This ep of Witness airs tonight in the states, so I guess we’ll get it tomorrow. It’s on Michael Christopher Brown and his time in Libya. The New Yorker has a little interview.
This month Michael Mann and David Frankham are teaming up with HBO as the creators of a brand new documentary mini-series called ‘Witness’. The four part series focuses on photojournalists working in Juarez, Libya, South Sudan and Rio. Here’s the synopsis:
Presented in four parts – Juarez, Libya, South Sudan and Rio – Witness focuses on three determined photojournalists: Eros Hoagland, who explores the gang- and drug-related violence in both Juarez, Mexico and Rio de Janeiro, Brazil; Michael Christopher Brown, who chronicles escalating ethnic tensions in the wake of Muammar Gaddafi’s ouster last year in Libya; and Véronique de Viguerie, who follows the “Arrow Boys” and their struggle against General Kony in South Sudan. Between these three, their photos have appeared in Time, Newsweek, The New York Times, The Atlantic, Paris Match, The Guardian and many other publications.
Ever notice that Michael Mann is obsessed with ears?

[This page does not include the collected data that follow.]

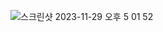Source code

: ![스크린샷 2023-11-29 오후 5 01 52](https://github.com/codingTest-study-group/coding-study/assets/112863029/e11dd2ce-fe1a-415e-a184-e50ab02395c3)
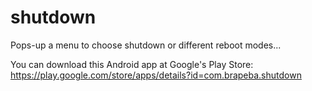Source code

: # shutdown
Pops-up a menu to choose shutdown or different reboot modes...

You can download this Android app at Google's Play Store: 
https://play.google.com/store/apps/details?id=com.brapeba.shutdown
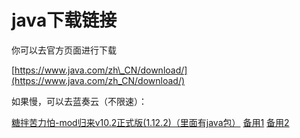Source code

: # java下载链接

你可以去官方页面进行下载

[https://www.java.com/zh\_CN/download/](https://www.java.com/zh_CN/download/)

如果慢，可以去蓝奏云（不限速）：

[糖拌苦力怕-mod归来v10.2正式版(1.12.2)（里面有java包）](https://www.lanzous.com/b00t8mlne)
[备用1](https://chenxuuu.lanzous.com/b00t8mlne)
[备用2](https://pan.lanzous.com/b00t8mlne)

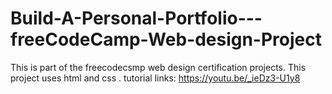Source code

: # Build-A-Personal-Portfolio---freeCodeCamp-Web-design-Project
This is part of the freecodecsmp web design certification projects. This project uses html and css .
tutorial links:
https://youtu.be/_ieDz3-U1y8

TDN: As Michael Mann has ventured into digital territory—or, in some cases, into a hybrid of digital and celluloid—there has been an unexpected and unusual compositional focus on the ear. Mann doesn’t so much glamorize the cosmetics of the ear but rather makes it an intractable fact of life in so many of his images. It’s almost always there on the edge of the frame in both dialogue scenes and set pieces, either just barely out of reach of the lens’ focal length or indeed the lone focal point, a stray ear in an expansive frame. Due to Mann’s increasingly regular use of wide-angle lenses at atypical moments—a tendency that cuts across his collaborations with various DP’s (Dante Spinotti, Dion Beebe, Paul Cameron, Emmanuel Lubezki, Lukas Strebel)—there’s a heightened awareness towards objects in close proximity to the camera (and thus an uncanny feeling that there is indeed a camera). Combine that with his urge to get closer and closer to bodies, seemingly interested in one day actually merging with them entirely, and the ear becomes one of the most consistent focal points, a magnetic area of attention. There’s a head there too, but the ear is what makes itself known.